Vakantiegeld over 13de maand
Over een dertiende maand wordt alleen vakantiegeld betaald als de 13de maand jaarlijks wordt uitbetaald. Ook is van belang dat de 13de maand niet afhankelijk mag zijn van een bepaalde prestatie. Als het ontvangen van een 13de maand afhankelijk is van winst of een goede beoordeling wordt geen vakantiebijslag gerekend over de 13de maand.
Lager vakantiegeld
Als een werknemer meer dan driemaal het minimum loon verdient, kunnen werknemer en werkgever een lager vakantiegeld overeenkomen. In dat geval kan dus worden afgeweken van de normale 8% vakantiebijslag over het bruto loon. Het overeengekomen lagere recht op vakantiebijslag moet minimaal 8% over driemaal het minimum loon zijn.

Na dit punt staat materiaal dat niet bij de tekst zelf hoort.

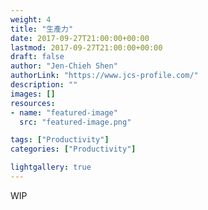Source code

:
 ```yaml
---
weight: 4
title: "生產力"
date: 2017-09-27T21:00:00+00:00
lastmod: 2017-09-27T21:00:00+00:00
draft: false
author: "Jen-Chieh Shen"
authorLink: "https://www.jcs-profile.com/"
description: ""
images: []
resources:
- name: "featured-image"
  src: "featured-image.png"

tags: ["Productivity"]
categories: ["Productivity"]

lightgallery: true
---
```


WIP
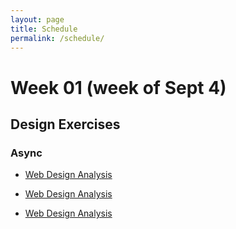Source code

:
 ```yaml
---
layout: page
title: Schedule
permalink: /schedule/
---
```


# Week 01 (week of Sept 4)

## Design Exercises

### Async
- [Web Design Analysis](/assets/Week%201/Async/web_design_analysis.fig)



- [Web Design Analysis](assets/Week%201/Async/web_design_analysis.fig)


- [Web Design Analysis](../assets/Week%201/Async/web_design_analysis.fig)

Als door ziekte of bij verlof (tijdelijk) een lager loon wordt betaald, wordt ook de vakantiebijslag lager. De vakantiebijslag wordt over het (lagere)loon berekend, zodat bij een daling van het loon ook de vakantiebijslag daalt.
Vakantiegeld uitbetalen na ontslag
Als het dienstverband van een werknemer eindigt, moet het vakantiegeld direct worden uitbetaald. Bij de eindafrekening betaalt de werkgever de totale opgebouwde vakantietoeslag uit aan de werknemer die uit dienst treedt.